C’est en étudiant le système AU Microscopii, une naine rouge située à 32 années-lumière de la Terre, que l’équipe du chercheur français Anthony Boccaletti, du laboratoire d’études spatiales et d’instrumentation en astrophysique (Observatoire de Paris/CNRS/UPMC/Paris-Diderot), a fait une étonnante découverte.

C’est à l’aide du nouvel instrument SPHERE du Very Large Télescope européen que les scientifiques ont découvert des structures inconnues. Il s’agit d’une sorte de nuages denses ou de grumeaux en forme d’arche ou de vague.

Vu que leurs confrères américains avaient déjà imagé AU Microscopii il y a quelques années avec le télescope spatial Hubble, ils ont été contactés pour savoir s’ils avaient fait la même découverte.

Comme Hubble possède une moins bonne résolution que SPHERE, rien de spécial n’a été remarqué. Mais après un traitement numérique approprié, les mêmes énigmatiques « arches » sont apparues sur les clichés du télescope spatial.

Dans l’étude publiée dans la revue Nature, Anthony Boccaletti explique qu’une autre surprise a été de découvrir que la position de ces mystérieuses « arches » avait changé entre les prises de vue faites en 2010, 2011 et 2014.

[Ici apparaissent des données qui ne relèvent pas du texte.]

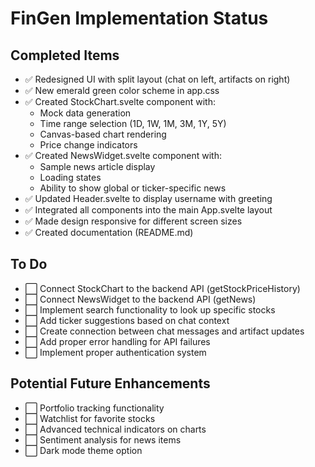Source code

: # FinGen Implementation Status

## Completed Items
- ✅ Redesigned UI with split layout (chat on left, artifacts on right)
- ✅ New emerald green color scheme in app.css
- ✅ Created StockChart.svelte component with:
  - Mock data generation
  - Time range selection (1D, 1W, 1M, 3M, 1Y, 5Y)
  - Canvas-based chart rendering
  - Price change indicators
- ✅ Created NewsWidget.svelte component with:
  - Sample news article display
  - Loading states
  - Ability to show global or ticker-specific news
- ✅ Updated Header.svelte to display username with greeting
- ✅ Integrated all components into the main App.svelte layout
- ✅ Made design responsive for different screen sizes
- ✅ Created documentation (README.md)

## To Do
- ⬜ Connect StockChart to the backend API (getStockPriceHistory)
- ⬜ Connect NewsWidget to the backend API (getNews)
- ⬜ Implement search functionality to look up specific stocks
- ⬜ Add ticker suggestions based on chat context
- ⬜ Create connection between chat messages and artifact updates
- ⬜ Add proper error handling for API failures
- ⬜ Implement proper authentication system

## Potential Future Enhancements
- ⬜ Portfolio tracking functionality
- ⬜ Watchlist for favorite stocks
- ⬜ Advanced technical indicators on charts
- ⬜ Sentiment analysis for news items
- ⬜ Dark mode theme option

« Ces structures, qui ne sont situées que sur un côté de l’étoile, se déplacent à grande vitesse. Les plus éloignées encore plus que les autres. Trois d’entre elles vont si vite qu’elles échappent même à l’attraction gravitationnelle de l’étoile. On a donc affaire à quelque chose qui est en train d’être expulsé du système, sous nos yeux. Ce qui est vraiment très nouveau » s’enthousiasme le chercheur français.

Mais la question que tout le monde se pose est de savoir de quoi il s’agit.

Pour l’heure, seul un embryon d’hypothèse est évoqué à ce stade. Vu qu’AU Microscopii est une étoile extrêmement active, bien plus que notre Soleil, elle éjecte des particules dans l’espace quasiment une fois par jour. Les protons et électrons ainsi éjectés forment ce qui est communément appelé un vent stellaire, un vent violent qui possède une vitesse de l’ordre de 400 km/s.

« Ce ne peut être lui qui anime directement les structures que nous observons, car la vitesse à laquelle celles-ci se déplacent serait alors encore beaucoup plus rapide », estime Anthony Boccaletti.

« Par ailleurs, le vent stellaire est émis dans toutes les directions, alors que notre phénomène, lui, ne se produit que d’un seul côté du disque », précise-t-il.

De fait, le scientifique explique ce phénomène que par la présence d’un autre objet dans le disque, peut-être une planète, un objet qui n’a pas encore détecté.

« Ce corps serait sensible à l’éjection de l’étoile et, lui-même, dans un deuxième temps, créerait une autre éjection qui se transmettrait quelque part dans le disque », suppose le chercheur. « C’est pour cette raison que nous pensons que cela pourrait correspondre à une planète qui n’aurait parcouru, pendant ce temps, qu’une toute petite fraction de son orbite », ajoute encore Anthony Boccaletti.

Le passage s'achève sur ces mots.